*Information shown*
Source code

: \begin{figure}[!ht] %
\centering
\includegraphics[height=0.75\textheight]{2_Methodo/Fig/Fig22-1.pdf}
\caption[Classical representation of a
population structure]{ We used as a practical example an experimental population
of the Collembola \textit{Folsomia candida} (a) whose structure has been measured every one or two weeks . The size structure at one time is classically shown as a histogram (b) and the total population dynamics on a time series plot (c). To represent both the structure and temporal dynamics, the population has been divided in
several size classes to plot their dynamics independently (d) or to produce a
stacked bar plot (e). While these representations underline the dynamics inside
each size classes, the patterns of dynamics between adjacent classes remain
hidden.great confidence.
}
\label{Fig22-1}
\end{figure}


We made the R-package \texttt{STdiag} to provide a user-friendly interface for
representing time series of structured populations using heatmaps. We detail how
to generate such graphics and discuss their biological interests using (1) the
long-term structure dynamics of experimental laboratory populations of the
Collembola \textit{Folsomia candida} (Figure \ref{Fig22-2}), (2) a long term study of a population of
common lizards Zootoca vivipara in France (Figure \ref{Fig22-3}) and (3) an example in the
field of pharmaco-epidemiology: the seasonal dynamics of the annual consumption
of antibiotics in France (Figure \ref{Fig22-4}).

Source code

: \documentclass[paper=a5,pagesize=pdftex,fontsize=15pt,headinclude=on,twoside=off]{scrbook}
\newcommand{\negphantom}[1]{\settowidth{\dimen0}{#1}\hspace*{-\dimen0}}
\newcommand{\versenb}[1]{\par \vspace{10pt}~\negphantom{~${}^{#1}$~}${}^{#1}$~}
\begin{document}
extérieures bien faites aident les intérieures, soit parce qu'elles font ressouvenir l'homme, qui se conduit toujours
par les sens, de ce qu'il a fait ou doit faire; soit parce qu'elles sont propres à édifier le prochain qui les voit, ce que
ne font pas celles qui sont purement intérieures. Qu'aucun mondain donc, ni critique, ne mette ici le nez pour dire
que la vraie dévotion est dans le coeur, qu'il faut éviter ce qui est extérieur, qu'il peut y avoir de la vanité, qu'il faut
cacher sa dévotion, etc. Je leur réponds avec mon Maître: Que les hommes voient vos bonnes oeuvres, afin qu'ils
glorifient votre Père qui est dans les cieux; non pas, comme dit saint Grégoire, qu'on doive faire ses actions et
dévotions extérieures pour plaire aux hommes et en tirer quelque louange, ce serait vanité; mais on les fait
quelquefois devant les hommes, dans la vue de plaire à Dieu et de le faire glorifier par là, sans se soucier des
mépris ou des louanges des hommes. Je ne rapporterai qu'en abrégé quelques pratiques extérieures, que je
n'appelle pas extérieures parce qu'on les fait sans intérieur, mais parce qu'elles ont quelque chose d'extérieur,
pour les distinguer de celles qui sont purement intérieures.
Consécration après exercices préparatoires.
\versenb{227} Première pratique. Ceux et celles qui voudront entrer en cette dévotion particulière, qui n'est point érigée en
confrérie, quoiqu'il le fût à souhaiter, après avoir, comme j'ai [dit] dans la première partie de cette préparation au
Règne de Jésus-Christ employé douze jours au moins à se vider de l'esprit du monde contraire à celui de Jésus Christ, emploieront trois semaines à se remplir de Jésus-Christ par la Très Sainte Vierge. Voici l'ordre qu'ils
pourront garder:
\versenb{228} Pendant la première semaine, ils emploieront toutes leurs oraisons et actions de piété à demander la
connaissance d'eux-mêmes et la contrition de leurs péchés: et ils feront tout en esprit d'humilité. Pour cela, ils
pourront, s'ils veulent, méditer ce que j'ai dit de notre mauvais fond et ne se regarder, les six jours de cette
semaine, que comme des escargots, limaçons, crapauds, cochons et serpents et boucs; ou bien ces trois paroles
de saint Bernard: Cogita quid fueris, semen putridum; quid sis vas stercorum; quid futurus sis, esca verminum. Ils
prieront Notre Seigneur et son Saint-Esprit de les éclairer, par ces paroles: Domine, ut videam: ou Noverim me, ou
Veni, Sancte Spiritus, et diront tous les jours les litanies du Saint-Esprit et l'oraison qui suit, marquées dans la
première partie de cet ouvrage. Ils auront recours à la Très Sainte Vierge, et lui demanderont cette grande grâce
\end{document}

*Work to be completed*
An exact copy of the lines above between the line holding "glorifient votre Père" and the line holding "point érigée en", inclusive, is the whole answer.

*Task response*
glorifient votre Père qui est dans les cieux; non pas, comme dit saint Grégoire, qu'on doive faire ses actions et
dévotions extérieures pour plaire aux hommes et en tirer quelque louange, ce serait vanité; mais on les fait
quelquefois devant les hommes, dans la vue de plaire à Dieu et de le faire glorifier par là, sans se soucier des
mépris ou des louanges des hommes. Je ne rapporterai qu'en abrégé quelques pratiques extérieures, que je
n'appelle pas extérieures parce qu'on les fait sans intérieur, mais parce qu'elles ont quelque chose d'extérieur,
pour les distinguer de celles qui sont purement intérieures.
Consécration après exercices préparatoires.
\versenb{227} Première pratique. Ceux et celles qui voudront entrer en cette dévotion particulière, qui n'est point érigée en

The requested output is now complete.